Peter Miller won a fourth Del Mar summer season training title in 2020, equaling the number of fall crowns for him at the place Miller refers to as his “home” track.

But the 55-year-old Encinitas and Manhattan Beach resident readily admits that it didn't feel the same as the other seven. Not in a time in which COVID-19 protocols for most of the meeting required stands empty of all but “essential” personnel and masks on the faces of everyone there in person.

“Last year felt abnormal, weird, very strange, surreal,” Miller said Monday during a break from morning workouts. “You'd win a race and it felt like you'd won a workout.”

Miller won 28 races, eight more than runner-up Phil D'Amato. Six came in stakes, to raise Miller's career total to 38 over the last 14 years. And none of those horses returned to a winner's circle ceremony of picture-taking, reward-presenting, hand-shaking, back-slapping and all-around smiling with success in accordance with decades of racing tradition.

So count Miller, Del Mar Thoroughbred Club CEO Joe Harper, and racetrackers of all sorts, who are looking forward to the return of fans and fanfare when the 82nd summer season commences a 31-day meeting on Friday.

“Real live people, that's terrific,” said Harper, in his 44th year at the track helm. “I spent a lot of time walking around talking to myself last year.

“It's just great. Having people around is what Del Mar is all about. It's not your average racetrack. It's a party, concerts and all the things that make people happy. It was kind of sad out here last year when your handle is $200,000 on track and $25 million off track. That was kind of a fun day, but it was just weird.”

“It's a credit to the whole industry that we got through COVID as well as we did,” said trainer John Sadler, No. 2 for stakes wins (78) in track history. “Now we're all happy and excited about having a return to normal.”

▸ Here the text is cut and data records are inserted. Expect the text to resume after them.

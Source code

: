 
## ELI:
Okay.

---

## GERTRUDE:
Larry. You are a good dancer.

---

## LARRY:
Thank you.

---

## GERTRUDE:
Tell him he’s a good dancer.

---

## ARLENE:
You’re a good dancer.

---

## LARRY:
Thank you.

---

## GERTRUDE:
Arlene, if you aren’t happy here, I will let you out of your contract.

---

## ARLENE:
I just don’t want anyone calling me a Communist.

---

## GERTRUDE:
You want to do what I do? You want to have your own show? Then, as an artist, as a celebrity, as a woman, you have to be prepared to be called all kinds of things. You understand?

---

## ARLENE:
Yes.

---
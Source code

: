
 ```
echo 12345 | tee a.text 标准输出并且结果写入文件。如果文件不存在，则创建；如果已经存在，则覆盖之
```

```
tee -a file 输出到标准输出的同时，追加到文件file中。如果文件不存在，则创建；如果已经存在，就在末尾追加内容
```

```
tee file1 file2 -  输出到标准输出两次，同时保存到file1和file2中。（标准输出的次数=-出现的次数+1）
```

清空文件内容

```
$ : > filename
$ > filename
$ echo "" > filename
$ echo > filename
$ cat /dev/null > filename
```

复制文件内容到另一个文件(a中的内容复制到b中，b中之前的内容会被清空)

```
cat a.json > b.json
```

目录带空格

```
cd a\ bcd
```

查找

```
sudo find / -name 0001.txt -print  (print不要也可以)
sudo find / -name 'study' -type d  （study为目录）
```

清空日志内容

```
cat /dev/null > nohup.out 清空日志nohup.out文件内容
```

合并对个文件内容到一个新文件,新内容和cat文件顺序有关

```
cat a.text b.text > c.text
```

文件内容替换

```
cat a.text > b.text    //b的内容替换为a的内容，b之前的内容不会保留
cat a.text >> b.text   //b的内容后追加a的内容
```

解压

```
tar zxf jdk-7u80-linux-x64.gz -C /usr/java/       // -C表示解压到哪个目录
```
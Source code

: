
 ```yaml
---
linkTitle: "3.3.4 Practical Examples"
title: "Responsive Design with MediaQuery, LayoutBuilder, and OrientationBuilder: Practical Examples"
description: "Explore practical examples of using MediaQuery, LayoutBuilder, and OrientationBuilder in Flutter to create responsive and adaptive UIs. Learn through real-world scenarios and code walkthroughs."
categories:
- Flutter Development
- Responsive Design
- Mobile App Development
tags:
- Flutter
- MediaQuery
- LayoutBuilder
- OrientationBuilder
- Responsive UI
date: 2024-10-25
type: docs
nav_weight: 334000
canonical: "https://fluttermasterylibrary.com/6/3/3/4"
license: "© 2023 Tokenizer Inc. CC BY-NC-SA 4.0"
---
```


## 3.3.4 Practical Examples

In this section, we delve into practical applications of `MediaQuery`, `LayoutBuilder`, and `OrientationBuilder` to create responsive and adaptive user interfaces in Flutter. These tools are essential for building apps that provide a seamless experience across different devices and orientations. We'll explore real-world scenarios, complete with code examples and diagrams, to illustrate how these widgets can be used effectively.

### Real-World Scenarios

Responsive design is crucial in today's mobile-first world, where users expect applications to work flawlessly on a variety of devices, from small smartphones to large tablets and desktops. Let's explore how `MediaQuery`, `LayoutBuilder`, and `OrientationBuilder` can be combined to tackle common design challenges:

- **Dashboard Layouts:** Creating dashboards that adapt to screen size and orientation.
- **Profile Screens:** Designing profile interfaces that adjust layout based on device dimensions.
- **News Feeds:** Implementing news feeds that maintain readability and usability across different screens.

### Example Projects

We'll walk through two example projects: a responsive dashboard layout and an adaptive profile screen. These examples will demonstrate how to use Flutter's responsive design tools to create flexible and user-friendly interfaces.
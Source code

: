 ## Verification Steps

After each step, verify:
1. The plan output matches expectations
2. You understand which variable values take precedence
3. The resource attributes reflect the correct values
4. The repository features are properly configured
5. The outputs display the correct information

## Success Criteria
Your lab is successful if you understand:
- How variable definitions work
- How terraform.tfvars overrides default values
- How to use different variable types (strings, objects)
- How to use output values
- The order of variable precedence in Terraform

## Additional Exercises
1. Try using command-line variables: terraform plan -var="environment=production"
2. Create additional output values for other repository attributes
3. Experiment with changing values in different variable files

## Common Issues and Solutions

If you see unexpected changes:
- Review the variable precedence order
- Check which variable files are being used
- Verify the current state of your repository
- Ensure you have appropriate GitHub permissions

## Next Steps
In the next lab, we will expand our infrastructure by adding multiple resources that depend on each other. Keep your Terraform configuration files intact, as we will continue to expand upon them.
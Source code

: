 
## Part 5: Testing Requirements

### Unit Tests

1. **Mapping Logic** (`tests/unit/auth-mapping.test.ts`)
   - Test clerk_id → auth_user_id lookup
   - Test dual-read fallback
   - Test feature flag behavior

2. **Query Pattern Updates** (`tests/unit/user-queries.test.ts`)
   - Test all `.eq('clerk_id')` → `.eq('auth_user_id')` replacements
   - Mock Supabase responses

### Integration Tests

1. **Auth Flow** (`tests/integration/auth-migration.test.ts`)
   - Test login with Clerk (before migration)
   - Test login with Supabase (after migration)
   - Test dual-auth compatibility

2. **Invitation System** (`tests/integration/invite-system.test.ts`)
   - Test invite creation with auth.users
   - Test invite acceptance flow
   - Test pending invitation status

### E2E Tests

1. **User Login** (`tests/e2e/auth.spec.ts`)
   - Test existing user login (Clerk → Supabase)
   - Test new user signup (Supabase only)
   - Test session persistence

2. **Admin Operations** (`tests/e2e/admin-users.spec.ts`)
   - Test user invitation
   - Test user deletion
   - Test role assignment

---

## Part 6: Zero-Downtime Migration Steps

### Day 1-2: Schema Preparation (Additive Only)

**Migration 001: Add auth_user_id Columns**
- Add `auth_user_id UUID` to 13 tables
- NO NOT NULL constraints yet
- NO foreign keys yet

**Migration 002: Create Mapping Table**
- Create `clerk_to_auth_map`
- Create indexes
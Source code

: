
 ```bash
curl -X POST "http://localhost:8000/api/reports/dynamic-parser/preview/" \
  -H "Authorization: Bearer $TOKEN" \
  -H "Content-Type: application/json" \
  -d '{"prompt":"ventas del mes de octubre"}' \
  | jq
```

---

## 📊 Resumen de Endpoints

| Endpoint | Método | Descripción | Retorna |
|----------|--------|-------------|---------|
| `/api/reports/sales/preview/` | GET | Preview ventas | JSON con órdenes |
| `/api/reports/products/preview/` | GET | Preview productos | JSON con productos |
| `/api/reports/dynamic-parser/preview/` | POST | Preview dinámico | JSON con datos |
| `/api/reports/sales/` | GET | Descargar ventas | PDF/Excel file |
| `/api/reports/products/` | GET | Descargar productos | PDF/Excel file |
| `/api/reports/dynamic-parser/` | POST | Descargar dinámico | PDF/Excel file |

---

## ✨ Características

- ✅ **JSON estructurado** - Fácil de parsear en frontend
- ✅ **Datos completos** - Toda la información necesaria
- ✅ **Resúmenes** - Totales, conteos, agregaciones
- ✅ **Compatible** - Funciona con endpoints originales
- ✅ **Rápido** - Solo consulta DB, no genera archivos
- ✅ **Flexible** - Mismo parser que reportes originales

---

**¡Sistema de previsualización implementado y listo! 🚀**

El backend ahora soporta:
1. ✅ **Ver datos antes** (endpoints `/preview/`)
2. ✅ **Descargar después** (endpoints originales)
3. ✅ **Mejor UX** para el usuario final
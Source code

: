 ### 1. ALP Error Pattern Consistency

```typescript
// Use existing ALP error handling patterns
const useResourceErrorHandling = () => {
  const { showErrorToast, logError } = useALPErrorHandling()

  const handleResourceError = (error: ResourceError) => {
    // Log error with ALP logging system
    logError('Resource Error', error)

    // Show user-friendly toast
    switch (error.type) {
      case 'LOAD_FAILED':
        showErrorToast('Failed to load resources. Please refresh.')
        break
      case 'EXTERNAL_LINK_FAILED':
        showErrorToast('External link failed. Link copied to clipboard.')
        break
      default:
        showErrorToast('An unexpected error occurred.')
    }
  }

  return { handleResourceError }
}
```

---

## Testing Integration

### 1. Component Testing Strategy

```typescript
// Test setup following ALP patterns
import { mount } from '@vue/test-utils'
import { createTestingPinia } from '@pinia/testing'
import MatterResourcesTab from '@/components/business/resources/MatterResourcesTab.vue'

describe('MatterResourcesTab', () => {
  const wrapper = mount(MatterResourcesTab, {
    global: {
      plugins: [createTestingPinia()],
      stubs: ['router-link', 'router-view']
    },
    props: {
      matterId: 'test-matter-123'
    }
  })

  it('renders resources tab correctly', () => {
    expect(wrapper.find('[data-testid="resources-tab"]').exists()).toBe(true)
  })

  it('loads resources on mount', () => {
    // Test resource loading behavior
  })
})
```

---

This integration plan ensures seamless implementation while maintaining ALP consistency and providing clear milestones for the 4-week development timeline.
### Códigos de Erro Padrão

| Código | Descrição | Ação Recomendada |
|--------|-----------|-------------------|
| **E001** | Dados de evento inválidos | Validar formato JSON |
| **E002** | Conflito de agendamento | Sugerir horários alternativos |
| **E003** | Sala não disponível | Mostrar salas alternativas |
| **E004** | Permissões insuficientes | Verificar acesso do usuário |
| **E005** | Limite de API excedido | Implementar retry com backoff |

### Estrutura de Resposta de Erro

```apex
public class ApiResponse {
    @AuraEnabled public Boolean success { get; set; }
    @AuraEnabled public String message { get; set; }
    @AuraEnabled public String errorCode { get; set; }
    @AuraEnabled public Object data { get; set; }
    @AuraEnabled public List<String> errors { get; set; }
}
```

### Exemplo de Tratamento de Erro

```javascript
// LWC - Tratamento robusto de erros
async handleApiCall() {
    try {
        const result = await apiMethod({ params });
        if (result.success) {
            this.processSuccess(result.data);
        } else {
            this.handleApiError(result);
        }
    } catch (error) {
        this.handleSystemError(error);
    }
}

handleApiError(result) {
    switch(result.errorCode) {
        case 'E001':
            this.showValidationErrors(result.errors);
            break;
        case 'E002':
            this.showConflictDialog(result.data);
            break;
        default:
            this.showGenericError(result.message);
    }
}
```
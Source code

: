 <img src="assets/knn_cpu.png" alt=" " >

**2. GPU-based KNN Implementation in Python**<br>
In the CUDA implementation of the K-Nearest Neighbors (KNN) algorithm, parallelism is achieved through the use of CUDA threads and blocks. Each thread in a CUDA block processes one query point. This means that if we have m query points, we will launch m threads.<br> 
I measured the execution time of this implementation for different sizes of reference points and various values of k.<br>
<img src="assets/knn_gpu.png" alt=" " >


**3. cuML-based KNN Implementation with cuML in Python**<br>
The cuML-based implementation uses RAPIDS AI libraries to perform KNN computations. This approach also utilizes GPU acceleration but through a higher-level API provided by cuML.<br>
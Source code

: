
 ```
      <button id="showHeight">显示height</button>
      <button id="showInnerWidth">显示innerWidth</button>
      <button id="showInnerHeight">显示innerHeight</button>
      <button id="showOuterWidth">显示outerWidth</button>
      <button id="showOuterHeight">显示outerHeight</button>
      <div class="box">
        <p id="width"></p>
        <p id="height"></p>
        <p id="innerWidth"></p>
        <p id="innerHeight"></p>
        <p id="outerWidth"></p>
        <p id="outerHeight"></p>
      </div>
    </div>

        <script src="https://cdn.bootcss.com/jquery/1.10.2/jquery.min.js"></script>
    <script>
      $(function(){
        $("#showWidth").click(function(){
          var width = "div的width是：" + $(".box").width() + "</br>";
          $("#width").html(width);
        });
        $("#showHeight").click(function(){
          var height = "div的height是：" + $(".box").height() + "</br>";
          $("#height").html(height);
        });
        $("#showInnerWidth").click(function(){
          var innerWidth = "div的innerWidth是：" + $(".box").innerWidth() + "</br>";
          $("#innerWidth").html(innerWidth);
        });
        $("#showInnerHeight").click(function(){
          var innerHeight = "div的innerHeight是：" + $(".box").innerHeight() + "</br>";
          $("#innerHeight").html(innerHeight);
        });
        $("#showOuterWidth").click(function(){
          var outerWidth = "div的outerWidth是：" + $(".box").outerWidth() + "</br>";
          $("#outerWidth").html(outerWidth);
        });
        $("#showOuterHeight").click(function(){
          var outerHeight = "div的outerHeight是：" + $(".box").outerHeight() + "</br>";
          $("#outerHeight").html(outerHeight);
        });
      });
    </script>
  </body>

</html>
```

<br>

“We had gone through (COVID 2020 protocols) at Santa Anita before we came down here last summer, so we were kind of prepared,” said Hall of Fame trainer Richard Mandella. “But the stands without fans, the quiet during the races … the weird feeling never went away.”

Billy Koch heads the Little Red Feather racing partnership group, whose all-out-for-fun approach, to racing and life, is especially suited to Del Mar. Little Red Feather's Red King won the Del Mar Handicap and was voted the top grass horse of the meeting but only a handful of partners were able to celebrate on the tarmac down by the rail.

“We love it down here and Del Mar is the premier meeting we point to,” Koch said. “So it was difficult that a lot of our partners and fans couldn't get in to see the horses run. But Del Mar did a good job of getting some in to see the races and we appreciated that.

“We did nothing last year (in the way of pre-meet partying), but we're back this year and champing at the bit. Little Red Feather Nation will be out in force and we're looking forward to a really good meeting.”

Del Mar opens its summer season on a Friday for the third time since 1970 and the sixth time in its history. Before last year's COVID-forced no-count, the official totals were 42,562 on the grounds in 2016 and 11,998 in 1970. The other Friday openings came in 1959 and 1941.

Opening Friday 2021 won't approach 2016 – which ranks as the 10th-highest turnout in track history – but it figures to be a happy contrast to 2020. Del Mar will open with 100% capacity in its seating areas throughout the facility and an approximately 16,000 sellout has been announced. This decision was made in accordance with state and county public health guidelines.

All fans wishing to attend must obtain a seating package in advance of their arrival. Admission tickets and parking passes are included in the package.